TASK INSTRUCTIONS:
Across the listing below, how many lines hold "from"? Reply with the number by itself.

****************************************

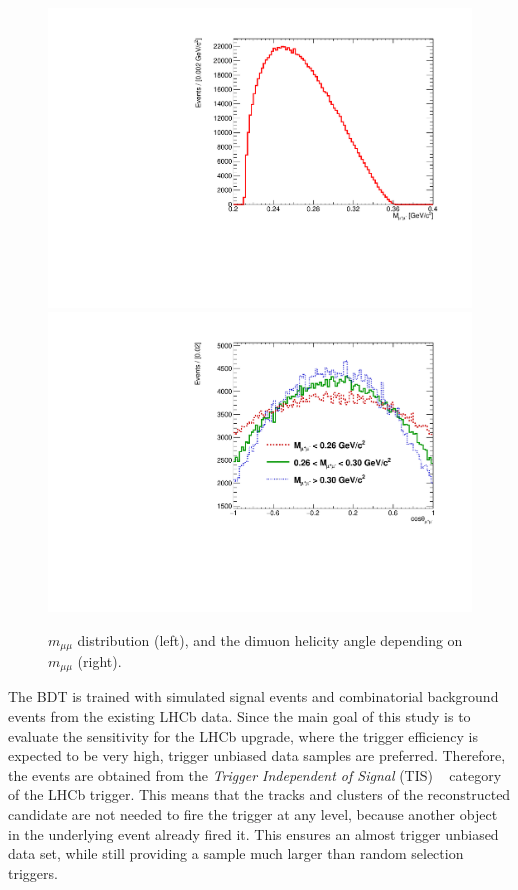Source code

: \begin{figure} [htb!]
\begin{center}
\includegraphics[scale=0.35]{figs/Kspi0MuMu/M_mumu.pdf}
\includegraphics[scale=0.35]{figs/Kspi0MuMu/Hel_mumu.pdf}
\caption{$m_{\mu\mu}$ distribution (left), and the dimuon helicity angle depending on $m_{\mu\mu}$ (right). \label{fig:EviltGen}}
\end{center}
\end{figure}


The BDT is trained with simulated signal events and combinatorial background events from the existing LHCb data.
Since the main goal of this study is to evaluate the sensitivity for the LHCb upgrade, where the
trigger efficiency is expected to be very high, trigger unbiased data samples are preferred.
Therefore, the events are obtained from the {\it Trigger Independent of Signal} (TIS) ~\cite{TISTOS} category of the LHCb trigger. 
This means that the tracks and clusters of the reconstructed candidate are not needed to fire the trigger at any level, because
another object in the underlying event already fired it.
This ensures an almost trigger unbiased data set, while still providing a sample much larger than random selection triggers. 

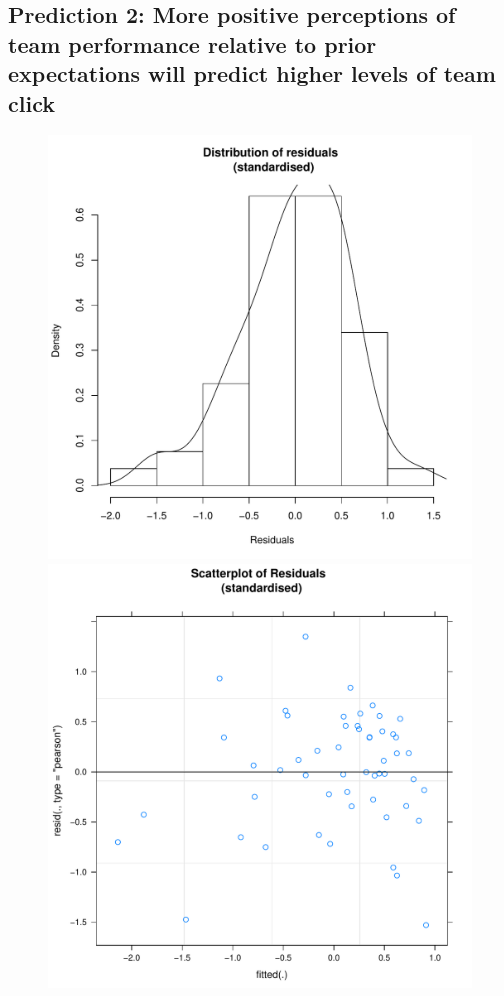 \begin{CJK}{UTF8}{gbsn}
\subsection{Prediction 2: More positive perceptions of team performance relative to prior expectations will predict higher levels of team click}




\begin{figure}[!htbp]
    \includegraphics[scale =.4]{images/TEM1Hist.pdf}
    \includegraphics[scale =.4]{images/TEM1Scatter.pdf}

\end{figure}
\end{CJK}
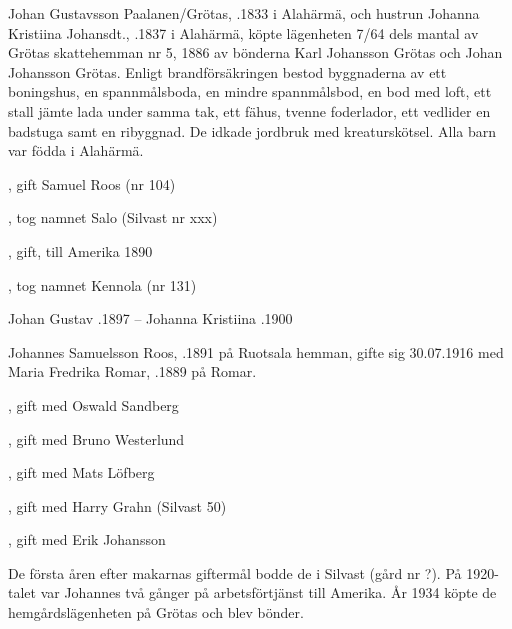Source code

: Johan Gustavsson Paalanen/Grötas, .1833 i Alahärmä, och hustrun Johanna Kristiina Johansdt., .1837 i Alahärmä, köpte lägenheten 7/64 dels mantal av Grötas skattehemman  nr 5, 1886 av bönderna Karl Johansson Grötas och Johan Johansson Grötas. Enligt brandförsäkringen bestod byggnaderna av ett boningshus, en spannmålsboda, en mindre spannmålsbod, en bod med loft, ett stall jämte lada under samma tak, ett fähus, tvenne foderlador, ett vedlider en badstuga samt en ribyggnad. De idkade jordbruk med kreaturskötsel. Alla barn var födda i Alahärmä.
\begin{jhchildren}
  \item {}
  \item {}, gift Samuel Roos (nr 104)
  \item {}, tog namnet Salo (Silvast nr xxx)
  \item {}, gift, till Amerika 1890
  \item {}
  \item {}, tog namnet Kennola (nr 131)
\end{jhchildren}
Johan Gustav .1897  --  Johanna Kristiina .1900



Johannes Samuelsson Roos, .1891 på Ruotsala hemman, gifte sig 30.07.1916 med Maria Fredrika Romar, .1889 på Romar.
\begin{jhchildren}
  \item {}, gift med Oswald Sandberg
  \item {}, gift med Bruno Westerlund
  \item {}, gift med Mats Löfberg
  \item {}, gift med Harry Grahn (Silvast 50)
  \item {}, gift med Erik Johansson
\end{jhchildren}
De första åren efter makarnas giftermål bodde de i Silvast (gård nr ?). På 1920-talet var Johannes två gånger på arbetsförtjänst till Amerika. År 1934 köpte de hemgårdslägenheten på Grötas och blev bönder.

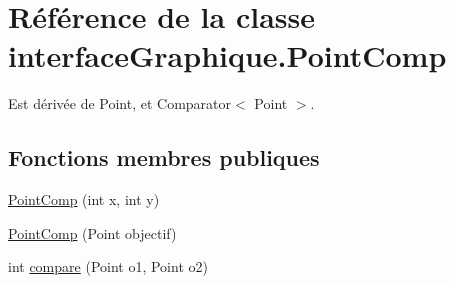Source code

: \hypertarget{classinterface_graphique_1_1_point_comp}{\section{Référence de la classe interface\-Graphique.\-Point\-Comp}
\label{classinterface_graphique_1_1_point_comp}
}


Est dérivée de Point, et Comparator$<$ Point $>$.

\subsection*{Fonctions membres publiques}
\begin{DoxyCompactItemize}
\item 
\hyperlink{classinterface_graphique_1_1_point_comp_a445b387040f356ab15230221389ecddf}{Point\-Comp} (int x, int y)
\item 
\hyperlink{classinterface_graphique_1_1_point_comp_af60c856a56ce03b321d589f5d691ba8c}{Point\-Comp} (Point objectif)
\item 
int \hyperlink{classinterface_graphique_1_1_point_comp_aaaa8644250b70b34ee1a86da23e14a3a}{compare} (Point o1, Point o2)
\end{DoxyCompactItemize}


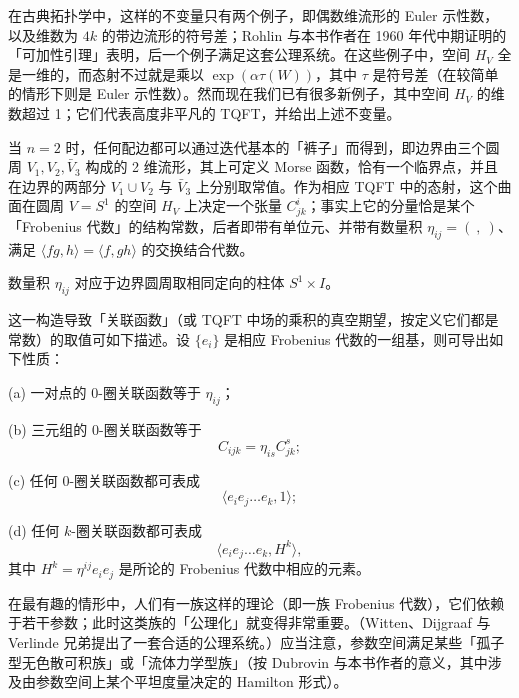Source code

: 在古典拓扑学中，这样的不变量只有两个例子，即偶数维流形的 Euler 示性数，以及维数为 $4k$ 的带边流形的符号差；Rohlin 与本书作者在 1960 年代中期证明的「可加性引理」表明，后一个例子满足这套公理系统。在这些例子中，空间 $H_V$ 全是一维的，而态射不过就是乘以 $\exp(\alpha\tau(W))$，其中 $\tau$ 是符号差（在较简单的情形下则是 Euler 示性数）。然而现在我们已有很多新例子，其中空间 $H_V$ 的维数超过 1；它们代表高度非平凡的 TQFT，并给出上述不变量。

当 $n=2$ 时，任何配边都可以通过迭代基本的「裤子」而得到，即边界由三个圆周 $V_1,V_2,\bar V_3$ 构成的 2 维流形，其上可定义 Morse 函数，恰有一个临界点，并且在边界的两部分 $V_1\cup V_2$ 与 $\bar V_3$ 上分别取常值。作为相应 TQFT 中的态射，这个曲面在圆周 $V=S^1$ 的空间 $H_V$ 上决定一个张量 $C_{jk}^i$；事实上它的分量恰是某个「Frobenius 代数」的结构常数，后者即带有单位元、并带有数量积 $\eta_{ij}=(\ ,\ )$、满足 $\langle fg,h\rangle=\langle f,gh\rangle$ 的交换结合代数。



数量积 $\eta_{ij}$ 对应于边界圆周取相同定向的柱体 $S^1\times I$。

这一构造导致「关联函数」（或 TQFT 中场的乘积的真空期望，按定义它们都是常数）的取值可如下描述。设 $\{e_i\}$ 是相应 Frobenius 代数的一组基，则可导出如下性质：

(a) 一对点的 $0$-圈关联函数等于 $\eta_{ij}$；

(b) 三元组的 $0$-圈关联函数等于
\[
C_{ijk}=\eta_{is}C_{jk}^s;
\]

(c) 任何 $0$-圈关联函数都可表成
\[
\langle e_ie_j\dots e_k,1\rangle;
\]

(d) 任何 $k$-圈关联函数都可表成
\[
\langle e_ie_j\dots e_k,H^k\rangle,
\]
其中 $H^k=\eta^{ij}e_ie_j$ 是所论的 Frobenius 代数中相应的元素。

在最有趣的情形中，人们有一族这样的理论（即一族 Frobenius 代数），它们依赖于若干参数；此时这类族的「公理化」就变得非常重要。（Witten、Dijgraaf 与 Verlinde 兄弟提出了一套合适的公理系统。）应当注意，参数空间满足某些「孤子型无色散可积族」或「流体力学型族」（按 Dubrovin 与本书作者的意义，其中涉及由参数空间上某个平坦度量决定的 Hamilton 形式）。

****************************************

ANSWER TO THIS EXERCISE:
2